Bis ins 20. Jhdt. war dieser Fußweg Elvas einzige Verbindung ins Mairatal. Es war viel Gemeinschaftsarbeit nötig, um diesen Weg zu pflegen. Wir kommen hinunter in eine breite Mulde nach Elva, das aus 28 Weilern besteht, die über die Hänge verstreut liegen. Etliche neue Ställe zeugen davon, dass es hier für Rin derzüchter ein Auskommen gibt.

Auf alten Wegen kommen wir an stillen Weilern vorbei, angeblich ursprünglich ein jüdisches Getto. Eine andere Theorie meint, das seien Walsersiedlungen gewesen.

Schließlich: angekommen in Elva. Die Kirche ist sehenswert: schlicht, gedrungen von außen, ein Juwel von innen: ein niederländischer Wandermaler fand hier im 15. Jahrhundert Arbeit. Die Kirche ist eines der acht sehenswerten Kulturdenkmäler des gesamten Piemont!

 

Freitag: Elva – Ussola (gut 6 Std)

Auf der Straße geht’s am Vormittag ein Stück talwärts. Dann durchwandern wir einige Weiler, frisch renovierte Häuser neben verfallenden. Schließlich kommen wir zu einer ehemaligen Mühle, sind am „Tiefpunkt“ des Tages angekommen. Über einge Kurven geht’s wieder hinauf nach Chiosso Superiore. Von hier geht’s in ein Tal und auf die andere Talseite, durch schattige Lärchenwälder wieder bergan bis zum Colle San Michele. Wieder einmal: ein schöner Ausblick. Auf dem breiten Geländerücken wandern wir nach Süden und schließlich zum zweiten Tiefpunkt des Tages. Kein Wunder, dass auch hier eine Mühle war. Es geht wieder bergan, bis gut 1800 Meter, wo wir einen überraschenden Landschaftswechsel erleben: man kommt aus dem Wald auf einen wirklich sehr großflächigen Grashang. Eine Alpstraße bringt uns hinunter nach Ussolo. Hier wurde ein herzergreifender Spielfilm gedreht - kein Wunder, Ussolo ist ein pittoresker Ort. Die DVD zum Film ist überall dort erhältlich.

 

Samstag: Weiterwandern, italien. Stadtleben genießen oder Rückreise...

Diesen Tag gestalten wir nach Wunsch. Entweder Rückkehr nach Hause, noch ein, zwei Nächte in Dronero anhängen – oder wer will wandert noch einen Tag weiter nach Campo Base (6 Std) und kehrt erst am Sonntag nach Dronero zurück.

 

Das Programm ist so gewählt, dass es Genußwandern wird, keine sportliche Herausforderung.

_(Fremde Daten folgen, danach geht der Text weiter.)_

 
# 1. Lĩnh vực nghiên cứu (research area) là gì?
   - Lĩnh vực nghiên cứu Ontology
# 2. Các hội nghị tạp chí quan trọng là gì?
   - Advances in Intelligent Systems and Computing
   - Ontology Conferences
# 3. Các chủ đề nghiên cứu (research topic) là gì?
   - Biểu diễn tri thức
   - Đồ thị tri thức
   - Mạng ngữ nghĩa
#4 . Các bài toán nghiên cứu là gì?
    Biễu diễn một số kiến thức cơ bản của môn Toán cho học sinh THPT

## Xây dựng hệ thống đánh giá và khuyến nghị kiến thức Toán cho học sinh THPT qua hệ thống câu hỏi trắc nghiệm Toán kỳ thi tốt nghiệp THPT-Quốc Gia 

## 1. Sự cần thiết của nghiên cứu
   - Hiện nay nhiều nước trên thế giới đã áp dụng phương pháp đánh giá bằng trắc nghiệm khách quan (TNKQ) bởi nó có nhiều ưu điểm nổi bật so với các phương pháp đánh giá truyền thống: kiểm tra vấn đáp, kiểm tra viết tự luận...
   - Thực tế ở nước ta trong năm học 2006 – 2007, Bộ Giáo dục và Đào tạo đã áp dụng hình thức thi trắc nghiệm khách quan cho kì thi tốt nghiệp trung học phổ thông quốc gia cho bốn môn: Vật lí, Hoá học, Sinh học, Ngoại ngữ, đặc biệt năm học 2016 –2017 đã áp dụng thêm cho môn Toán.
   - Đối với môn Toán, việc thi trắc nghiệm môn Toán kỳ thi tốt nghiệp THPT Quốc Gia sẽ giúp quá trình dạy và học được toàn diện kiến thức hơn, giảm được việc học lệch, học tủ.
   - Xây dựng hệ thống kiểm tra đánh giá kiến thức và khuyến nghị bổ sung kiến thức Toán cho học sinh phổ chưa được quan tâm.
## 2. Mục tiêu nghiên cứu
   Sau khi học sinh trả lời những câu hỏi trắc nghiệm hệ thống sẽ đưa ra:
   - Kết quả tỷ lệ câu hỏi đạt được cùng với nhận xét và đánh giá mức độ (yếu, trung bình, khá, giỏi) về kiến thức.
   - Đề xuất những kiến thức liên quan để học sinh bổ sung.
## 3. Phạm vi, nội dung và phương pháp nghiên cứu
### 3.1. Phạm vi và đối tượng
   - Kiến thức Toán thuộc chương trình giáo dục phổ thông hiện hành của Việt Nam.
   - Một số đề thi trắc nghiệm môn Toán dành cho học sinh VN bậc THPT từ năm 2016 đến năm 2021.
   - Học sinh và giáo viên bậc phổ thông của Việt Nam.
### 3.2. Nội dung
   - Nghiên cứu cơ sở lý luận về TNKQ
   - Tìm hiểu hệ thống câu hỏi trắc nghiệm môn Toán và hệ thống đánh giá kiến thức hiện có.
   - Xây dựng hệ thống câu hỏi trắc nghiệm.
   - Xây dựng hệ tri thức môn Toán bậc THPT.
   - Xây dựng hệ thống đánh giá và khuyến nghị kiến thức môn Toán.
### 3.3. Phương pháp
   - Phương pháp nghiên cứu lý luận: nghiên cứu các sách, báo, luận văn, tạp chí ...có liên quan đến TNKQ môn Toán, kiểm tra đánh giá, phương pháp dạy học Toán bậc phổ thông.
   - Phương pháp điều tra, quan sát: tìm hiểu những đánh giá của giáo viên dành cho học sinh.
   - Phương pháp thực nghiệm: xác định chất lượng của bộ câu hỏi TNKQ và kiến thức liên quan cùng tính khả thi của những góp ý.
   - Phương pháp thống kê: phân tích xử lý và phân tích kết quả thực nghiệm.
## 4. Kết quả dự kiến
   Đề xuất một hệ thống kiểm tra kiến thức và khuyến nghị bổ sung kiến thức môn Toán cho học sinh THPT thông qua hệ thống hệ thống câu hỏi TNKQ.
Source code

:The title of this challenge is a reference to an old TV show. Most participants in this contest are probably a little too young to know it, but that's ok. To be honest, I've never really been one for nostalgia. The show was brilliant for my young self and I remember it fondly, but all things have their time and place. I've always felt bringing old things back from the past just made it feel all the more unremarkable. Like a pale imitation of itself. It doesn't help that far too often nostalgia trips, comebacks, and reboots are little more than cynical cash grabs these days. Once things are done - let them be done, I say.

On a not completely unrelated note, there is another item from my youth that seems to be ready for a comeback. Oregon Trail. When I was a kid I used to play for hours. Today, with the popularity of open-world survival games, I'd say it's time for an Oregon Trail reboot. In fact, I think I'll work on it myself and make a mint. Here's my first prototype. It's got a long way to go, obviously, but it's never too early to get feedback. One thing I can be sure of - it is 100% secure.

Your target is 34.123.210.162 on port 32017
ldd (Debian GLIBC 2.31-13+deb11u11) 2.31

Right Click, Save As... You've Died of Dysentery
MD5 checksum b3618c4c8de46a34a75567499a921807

Dennoch sollte eine Grundkondition vorhanden sein, da ja auch 6 Stunden und einmal 5 Stunden Gehzeit sind. Wer an den kurzen Gehtagen noch nicht ausgelastet ist: es sind jeweils Wanderwege ins Hinterland angeführt, das kann man dann nach Lust und Laune machen. Gutes, hausgemachtes, regionales Essen wird eine Rolle spielen, so ist es auch im Konzept des Tales vorgesehen. Es sind zum Teil fünfgängige Menüs bei der Halbpension angeführt.

Programm nach "Antipasti und alte Wege", Rotpunktverlag 1999

 

Ich würde mich freuen, wenn Dir diese Reiseidee zusagt! Und ich hoffe – bis bald in Italien, bei einem Capuccino am Marktplatz und dann sofort anschließend einem Campari Soda!